Der Bund hat dem Beschwerdeführer Aufwendungen in der Höhe von 12.980 S binnen zwei Wochen bei sonstiger Exekution zu ersetzen.
Begründung
Der Beschwerdeführer war Geschäftsführer der M-GmbH und hielt über 99% des Stammkapitals dieser Gesellschaft. Anlässlich einer für seinen einzelunternehmerischen Betrieb und den Betrieb der GmbH durchgeführten Buch- und Betriebsprüfung traf der Prüfer die Feststellung, die Räumlichkeiten am Standort in B habe die GmbH angemietet und zum überwiegenden Teil selbst genutzt. Ein geringer Teil der gemieteten Fläche sei vom Einzelunternehmen des Beschwerdeführers genutzt worden.

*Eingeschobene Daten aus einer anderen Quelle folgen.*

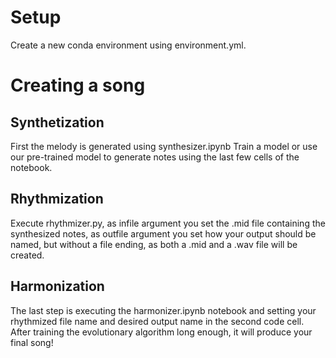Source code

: # Setup

Create a new conda environment using environment.yml.

# Creating a song

## Synthetization
First the melody is generated using synthesizer.ipynb
Train a model or use our pre-trained model to generate notes using the last few cells of the notebook.

## Rhythmization
Execute rhythmizer.py, as infile argument you set the .mid file containing the synthesized notes, as outfile argument you set 
how your output should be named, but without a file ending, as both a .mid and a .wav file will be created.

## Harmonization
The last step is executing the harmonizer.ipynb notebook and setting your rhythmized file name
and desired output name in the second code cell.
After training the evolutionary algorithm long enough, it will produce your final song!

Sämtliche Kosten (Mieter, Strom, Heizung, Versicherung) aber auch Personalkosten seien von der GmbH getragen und zum Teil an das Einzelunternehmen weiterverrechnet worden (Weiterverrechnung lt. Abgabenerklärung: 1988: 1,194 Mio. S, 1989: 1,64 Mio. S, 1990: 1,74 Mio. S). Nach Ansicht des Prüfers sei für die Kostenaufteilung ein Fremdvergleich anzustellen; daher seien die tatsächlich für das Einzelunternehmen angefallenen Kosten zu verrechnen (Weiterverrechnung lt. Prüfer: 1988: 894.443 S, 1989: 1,164.759 S, 1990: 1,278.605 S).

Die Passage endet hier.